Cai Jie, Li Chanjuan, Liu Zhihong, Du Jiewen, Ye Jiming, Gu Qiong, Xu Jun
Research Center for Drug Discovery, School of Pharmaceutical Sciences, Sun Yat-Sen University, 132 East Circle at University City, Guangzhou, 510006, China.
Lipid Biology and Metabolic Disease Health Innovations Research Institute, RMIT University, PO Box 71, Melbourne, VIC, 3083, Australia.
J Comput Aided Mol Des. 2017 Apr;31(4):393-402. doi: 10.1007/s10822-017-0009-6. Epub 2017 Feb 2.

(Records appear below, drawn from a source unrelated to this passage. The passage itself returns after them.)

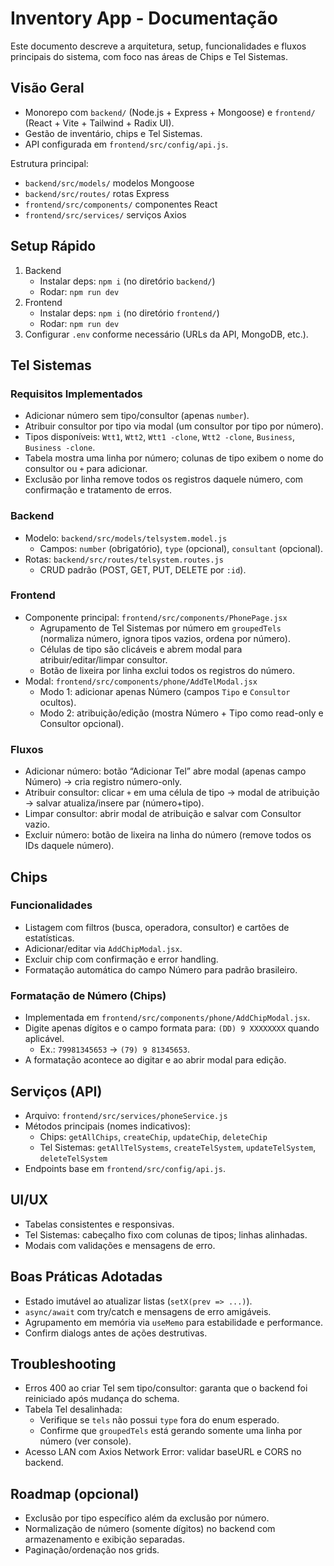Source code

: # Inventory App - Documentação

Este documento descreve a arquitetura, setup, funcionalidades e fluxos principais do sistema, com foco nas áreas de Chips e Tel Sistemas.

## Visão Geral
- Monorepo com `backend/` (Node.js + Express + Mongoose) e `frontend/` (React + Vite + Tailwind + Radix UI).
- Gestão de inventário, chips e Tel Sistemas.
- API configurada em `frontend/src/config/api.js`.

Estrutura principal:
- `backend/src/models/` modelos Mongoose
- `backend/src/routes/` rotas Express
- `frontend/src/components/` componentes React
- `frontend/src/services/` serviços Axios

## Setup Rápido
1. Backend
   - Instalar deps: `npm i` (no diretório `backend/`)
   - Rodar: `npm run dev`
2. Frontend
   - Instalar deps: `npm i` (no diretório `frontend/`)
   - Rodar: `npm run dev`
3. Configurar `.env` conforme necessário (URLs da API, MongoDB, etc.).

## Tel Sistemas
### Requisitos Implementados
- Adicionar número sem tipo/consultor (apenas `number`).
- Atribuir consultor por tipo via modal (um consultor por tipo por número).
- Tipos disponíveis: `Wtt1`, `Wtt2`, `Wtt1 -clone`, `Wtt2 -clone`, `Business`, `Business -clone`.
- Tabela mostra uma linha por número; colunas de tipo exibem o nome do consultor ou `+` para adicionar.
- Exclusão por linha remove todos os registros daquele número, com confirmação e tratamento de erros.

### Backend
- Modelo: `backend/src/models/telsystem.model.js`
  - Campos: `number` (obrigatório), `type` (opcional), `consultant` (opcional).
- Rotas: `backend/src/routes/telsystem.routes.js`
  - CRUD padrão (POST, GET, PUT, DELETE por `:id`).

### Frontend
- Componente principal: `frontend/src/components/PhonePage.jsx`
  - Agrupamento de Tel Sistemas por número em `groupedTels` (normaliza número, ignora tipos vazios, ordena por número).
  - Células de tipo são clicáveis e abrem modal para atribuir/editar/limpar consultor.
  - Botão de lixeira por linha exclui todos os registros do número.
- Modal: `frontend/src/components/phone/AddTelModal.jsx`
  - Modo 1: adicionar apenas Número (campos `Tipo` e `Consultor` ocultos).
  - Modo 2: atribuição/edição (mostra Número + Tipo como read-only e Consultor opcional).

### Fluxos
- Adicionar número: botão “Adicionar Tel” abre modal (apenas campo Número) -> cria registro número-only.
- Atribuir consultor: clicar `+` em uma célula de tipo -> modal de atribuição -> salvar atualiza/insere par (número+tipo).
- Limpar consultor: abrir modal de atribuição e salvar com Consultor vazio.
- Excluir número: botão de lixeira na linha do número (remove todos os IDs daquele número).

## Chips
### Funcionalidades
- Listagem com filtros (busca, operadora, consultor) e cartões de estatísticas.
- Adicionar/editar via `AddChipModal.jsx`.
- Excluir chip com confirmação e error handling.
- Formatação automática do campo Número para padrão brasileiro.

### Formatação de Número (Chips)
- Implementada em `frontend/src/components/phone/AddChipModal.jsx`.
- Digite apenas dígitos e o campo formata para: `(DD) 9 XXXXXXXX` quando aplicável.
  - Ex.: `79981345653` -> `(79) 9 81345653`.
- A formatação acontece ao digitar e ao abrir modal para edição.

## Serviços (API)
- Arquivo: `frontend/src/services/phoneService.js`
- Métodos principais (nomes indicativos):
  - Chips: `getAllChips`, `createChip`, `updateChip`, `deleteChip`
  - Tel Sistemas: `getAllTelSystems`, `createTelSystem`, `updateTelSystem`, `deleteTelSystem`
- Endpoints base em `frontend/src/config/api.js`.

## UI/UX
- Tabelas consistentes e responsivas.
- Tel Sistemas: cabeçalho fixo com colunas de tipos; linhas alinhadas.
- Modais com validações e mensagens de erro.

## Boas Práticas Adotadas
- Estado imutável ao atualizar listas (`setX(prev => ...)`).
- `async/await` com try/catch e mensagens de erro amigáveis.
- Agrupamento em memória via `useMemo` para estabilidade e performance.
- Confirm dialogs antes de ações destrutivas.

## Troubleshooting
- Erros 400 ao criar Tel sem tipo/consultor: garanta que o backend foi reiniciado após mudança do schema.
- Tabela Tel desalinhada:
  - Verifique se `tels` não possui `type` fora do enum esperado.
  - Confirme que `groupedTels` está gerando somente uma linha por número (ver console).
- Acesso LAN com Axios Network Error: validar baseURL e CORS no backend.

## Roadmap (opcional)
- Exclusão por tipo específico além da exclusão por número.
- Normalização de número (somente dígitos) no backend com armazenamento e exibição separadas.
- Paginação/ordenação nos grids.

Dipeptidyl peptidase IV (DPP-IV) is a promising Type 2 diabetes mellitus (T2DM) drug target. DPP-IV inhibitors prolong the action of glucagon-like peptide-1 (GLP-1) and gastric inhibitory peptide (GIP), improve glucose homeostasis without weight gain, edema, and hypoglycemia. However, the marketed DPP-IV inhibitors have adverse effects such as nasopharyngitis, headache, nausea, hypersensitivity, skin reactions and pancreatitis. Therefore, it is still expected for novel DPP-IV inhibitors with minimal adverse effects. The scaffolds of existing DPP-IV inhibitors are structurally diversified. This makes it difficult to build virtual screening models based upon the known DPP-IV inhibitor libraries using conventional QSAR approaches. In this paper, we report a new strategy to predict DPP-IV inhibitors with machine learning approaches involving naïve Bayesian (NB) and recursive partitioning (RP) methods. We built 247 machine learning models based on 1307 known DPP-IV inhibitors with optimized molecular properties and topological fingerprints as descriptors. The overall predictive accuracies of the optimized models were greater than 80%. An external test set, composed of 65 recently reported compounds, was employed to validate the optimized models. The results demonstrated that both NB and RP models have a good predictive ability based on different combinations of descriptors. Twenty "good" and twenty "bad" structural fragments for DPP-IV inhibitors can also be derived from these models for inspiring the new DPP-IV inhibitor scaffold design.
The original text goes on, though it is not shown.